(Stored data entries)
== == ==
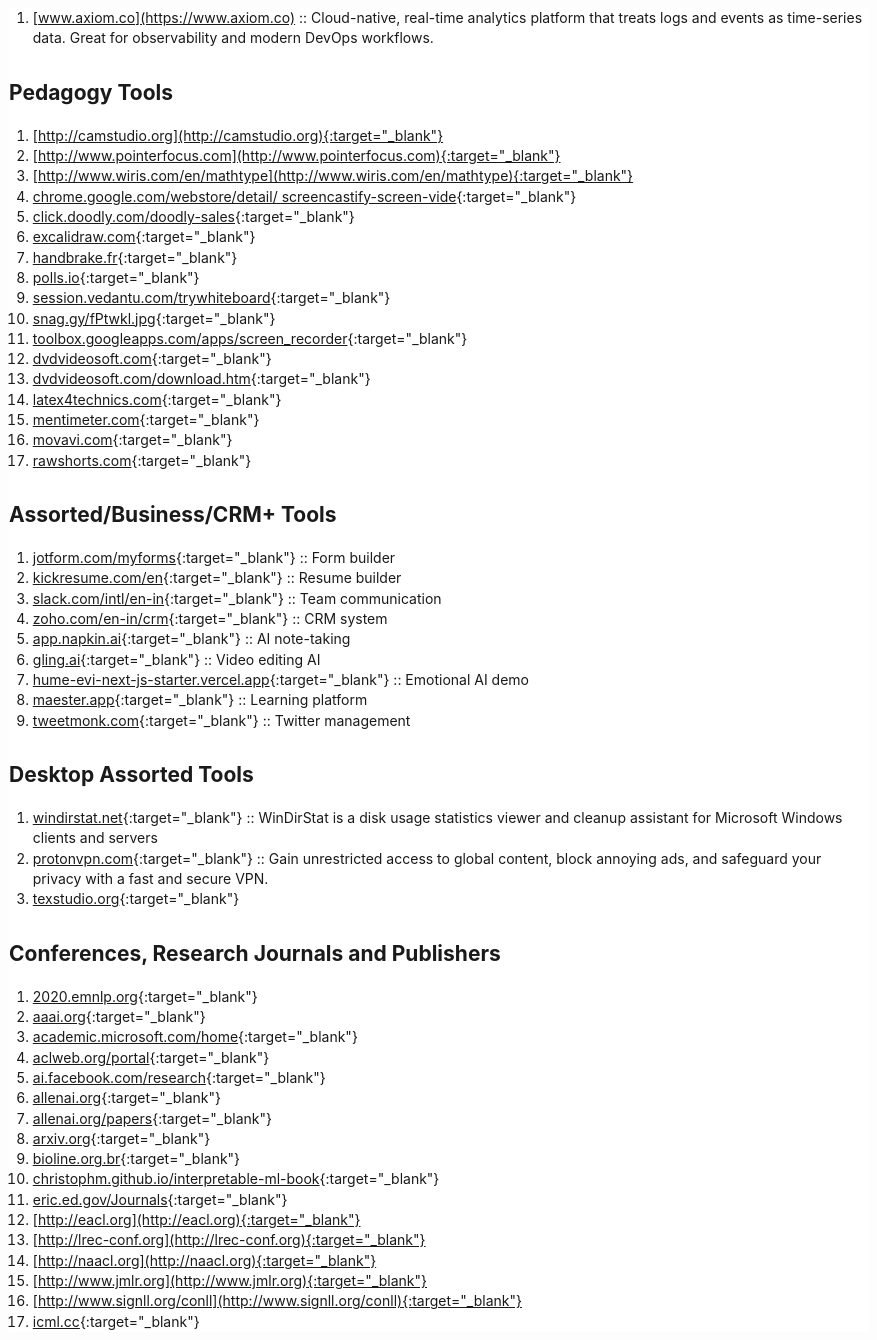 1. [www.axiom.co](https://www.axiom.co)  ::  Cloud-native, real-time analytics platform that treats logs and events as time-series data. Great for observability and modern DevOps workflows.
## Pedagogy Tools ##
1. [http://camstudio.org](http://camstudio.org){:target="_blank"}
1. [http://www.pointerfocus.com](http://www.pointerfocus.com){:target="_blank"}
1. [http://www.wiris.com/en/mathtype](http://www.wiris.com/en/mathtype){:target="_blank"}
1. [chrome.google.com/webstore/detail/ screencastify-screen-vide](https://chrome.google.com/webstore/detail/screencastify-screen-vide){:target="_blank"}
1. [click.doodly.com/doodly-sales](https://click.doodly.com/doodly-sales){:target="_blank"}
1. [excalidraw.com](https://excalidraw.com){:target="_blank"}
1. [handbrake.fr](https://handbrake.fr){:target="_blank"}
1. [polls.io](https://polls.io){:target="_blank"}
1. [session.vedantu.com/trywhiteboard](https://session.vedantu.com/trywhiteboard){:target="_blank"}
1. [snag.gy/fPtwkl.jpg](https://snag.gy/fPtwkl.jpg){:target="_blank"}
1. [toolbox.googleapps.com/apps/screen_recorder](https://toolbox.googleapps.com/apps/screen_recorder){:target="_blank"}
1. [dvdvideosoft.com](https://www.dvdvideosoft.com){:target="_blank"}
1. [dvdvideosoft.com/download.htm](https://www.dvdvideosoft.com/download.htm){:target="_blank"}
1. [latex4technics.com](https://www.latex4technics.com){:target="_blank"}
1. [mentimeter.com](https://www.mentimeter.com){:target="_blank"}
1. [movavi.com](https://www.movavi.com){:target="_blank"}
1. [rawshorts.com](https://www.rawshorts.com){:target="_blank"}
## Assorted/Business/CRM+ Tools ##
1. [jotform.com/myforms](https://www.jotform.com/myforms){:target="_blank"}  :: Form builder
1. [kickresume.com/en](https://www.kickresume.com/en){:target="_blank"}  :: Resume builder
1. [slack.com/intl/en-in](https://slack.com/intl/en-in){:target="_blank"}  :: Team communication
1. [zoho.com/en-in/crm](https://www.zoho.com/en-in/crm){:target="_blank"}  :: CRM system
1. [app.napkin.ai](https://app.napkin.ai){:target="_blank"}  :: AI note-taking
1. [gling.ai](https://www.gling.ai){:target="_blank"}  :: Video editing AI
1. [hume-evi-next-js-starter.vercel.app](https://hume-evi-next-js-starter.vercel.app){:target="_blank"}  :: Emotional AI demo
1. [maester.app](https://maester.app){:target="_blank"}  :: Learning platform
1. [tweetmonk.com](https://tweetmonk.com){:target="_blank"}  :: Twitter management
## Desktop Assorted Tools ##
1. [windirstat.net](https://windirstat.net){:target="_blank"} :: WinDirStat is a disk usage statistics viewer and cleanup assistant for Microsoft Windows clients and servers
1. [protonvpn.com](https://protonvpn.com){:target="_blank"} :: Gain unrestricted access to global content, block annoying ads, and safeguard your privacy with a fast and secure VPN.
1. [texstudio.org](https://www.texstudio.org){:target="_blank"}
## Conferences, Research Journals and Publishers ##
1. [2020.emnlp.org](https://2020.emnlp.org){:target="_blank"}
1. [aaai.org](https://www.aaai.org){:target="_blank"}
1. [academic.microsoft.com/home](https://academic.microsoft.com/home){:target="_blank"}
1. [aclweb.org/portal](https://www.aclweb.org/portal){:target="_blank"}
1. [ai.facebook.com/research](https://ai.facebook.com/research){:target="_blank"}
1. [allenai.org](https://allenai.org){:target="_blank"}
1. [allenai.org/papers](https://allenai.org/papers){:target="_blank"}
1. [arxiv.org](https://arxiv.org){:target="_blank"}
1. [bioline.org.br](https://www.bioline.org.br){:target="_blank"}
1. [christophm.github.io/interpretable-ml-book](https://christophm.github.io/interpretable-ml-book){:target="_blank"}
1. [eric.ed.gov/Journals](https://eric.ed.gov/Journals){:target="_blank"}
1. [http://eacl.org](http://eacl.org){:target="_blank"}
1. [http://lrec-conf.org](http://lrec-conf.org){:target="_blank"}
1. [http://naacl.org](http://naacl.org){:target="_blank"}
1. [http://www.jmlr.org](http://www.jmlr.org){:target="_blank"}
1. [http://www.signll.org/conll](http://www.signll.org/conll){:target="_blank"}
1. [icml.cc](https://icml.cc){:target="_blank"}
== == ==
TASK PROMPT → From the data above, copy each line that has the string "Journals".

OUTPUT →
## Conferences, Research Journals and Publishers ##
1. [eric.ed.gov/Journals](https://eric.ed.gov/Journals){:target="_blank"}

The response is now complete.